*** RECORDS SUPPLIED Section Begins ***

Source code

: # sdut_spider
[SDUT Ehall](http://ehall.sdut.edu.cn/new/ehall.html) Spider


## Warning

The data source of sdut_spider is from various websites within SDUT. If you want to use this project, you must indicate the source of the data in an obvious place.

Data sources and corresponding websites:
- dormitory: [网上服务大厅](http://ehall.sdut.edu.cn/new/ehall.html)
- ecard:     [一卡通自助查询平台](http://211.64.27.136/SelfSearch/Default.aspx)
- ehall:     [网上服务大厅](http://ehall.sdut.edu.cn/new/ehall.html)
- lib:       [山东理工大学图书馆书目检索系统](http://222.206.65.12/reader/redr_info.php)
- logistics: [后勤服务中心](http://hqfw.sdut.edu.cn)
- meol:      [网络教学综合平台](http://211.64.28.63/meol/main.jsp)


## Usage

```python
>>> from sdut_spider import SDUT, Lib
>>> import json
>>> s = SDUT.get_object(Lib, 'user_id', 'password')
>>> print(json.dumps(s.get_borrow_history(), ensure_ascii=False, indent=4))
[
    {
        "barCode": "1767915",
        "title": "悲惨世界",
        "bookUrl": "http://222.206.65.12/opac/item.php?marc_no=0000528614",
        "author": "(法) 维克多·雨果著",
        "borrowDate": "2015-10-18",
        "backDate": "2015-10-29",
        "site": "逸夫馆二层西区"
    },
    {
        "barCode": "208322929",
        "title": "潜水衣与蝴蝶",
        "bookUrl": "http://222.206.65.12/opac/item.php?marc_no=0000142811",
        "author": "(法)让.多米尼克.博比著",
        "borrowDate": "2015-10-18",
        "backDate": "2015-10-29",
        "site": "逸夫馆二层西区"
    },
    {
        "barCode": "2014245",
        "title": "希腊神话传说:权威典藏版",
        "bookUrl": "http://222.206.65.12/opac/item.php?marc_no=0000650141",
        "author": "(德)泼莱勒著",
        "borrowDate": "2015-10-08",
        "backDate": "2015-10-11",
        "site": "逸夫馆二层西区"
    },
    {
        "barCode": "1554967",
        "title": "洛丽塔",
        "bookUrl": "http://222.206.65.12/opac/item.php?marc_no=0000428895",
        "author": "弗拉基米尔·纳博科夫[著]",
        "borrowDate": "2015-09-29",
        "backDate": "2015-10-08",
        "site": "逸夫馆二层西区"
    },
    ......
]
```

*** RECORDS SUPPLIED Section Ends ***

■ ACTIVITY
Every line of the data is to be printed again exactly.

■ YOUR RESPONSE
Source code

: # sdut_spider
[SDUT Ehall](http://ehall.sdut.edu.cn/new/ehall.html) Spider


## Warning

The data source of sdut_spider is from various websites within SDUT. If you want to use this project, you must indicate the source of the data in an obvious place.

Data sources and corresponding websites:
- dormitory: [网上服务大厅](http://ehall.sdut.edu.cn/new/ehall.html)
- ecard:     [一卡通自助查询平台](http://211.64.27.136/SelfSearch/Default.aspx)
- ehall:     [网上服务大厅](http://ehall.sdut.edu.cn/new/ehall.html)
- lib:       [山东理工大学图书馆书目检索系统](http://222.206.65.12/reader/redr_info.php)
- logistics: [后勤服务中心](http://hqfw.sdut.edu.cn)
- meol:      [网络教学综合平台](http://211.64.28.63/meol/main.jsp)


## Usage

```python
>>> from sdut_spider import SDUT, Lib
>>> import json
>>> s = SDUT.get_object(Lib, 'user_id', 'password')
>>> print(json.dumps(s.get_borrow_history(), ensure_ascii=False, indent=4))
[
    {
        "barCode": "1767915",
        "title": "悲惨世界",
        "bookUrl": "http://222.206.65.12/opac/item.php?marc_no=0000528614",
        "author": "(法) 维克多·雨果著",
        "borrowDate": "2015-10-18",
        "backDate": "2015-10-29",
        "site": "逸夫馆二层西区"
    },
    {
        "barCode": "208322929",
        "title": "潜水衣与蝴蝶",
        "bookUrl": "http://222.206.65.12/opac/item.php?marc_no=0000142811",
        "author": "(法)让.多米尼克.博比著",
        "borrowDate": "2015-10-18",
        "backDate": "2015-10-29",
        "site": "逸夫馆二层西区"
    },
    {
        "barCode": "2014245",
        "title": "希腊神话传说:权威典藏版",
        "bookUrl": "http://222.206.65.12/opac/item.php?marc_no=0000650141",
        "author": "(德)泼莱勒著",
        "borrowDate": "2015-10-08",
        "backDate": "2015-10-11",
        "site": "逸夫馆二层西区"
    },
    {
        "barCode": "1554967",
        "title": "洛丽塔",
        "bookUrl": "http://222.206.65.12/opac/item.php?marc_no=0000428895",
        "author": "弗拉基米尔·纳博科夫[著]",
        "borrowDate": "2015-09-29",
        "backDate": "2015-10-08",
        "site": "逸夫馆二层西区"
    },
    ......
]
```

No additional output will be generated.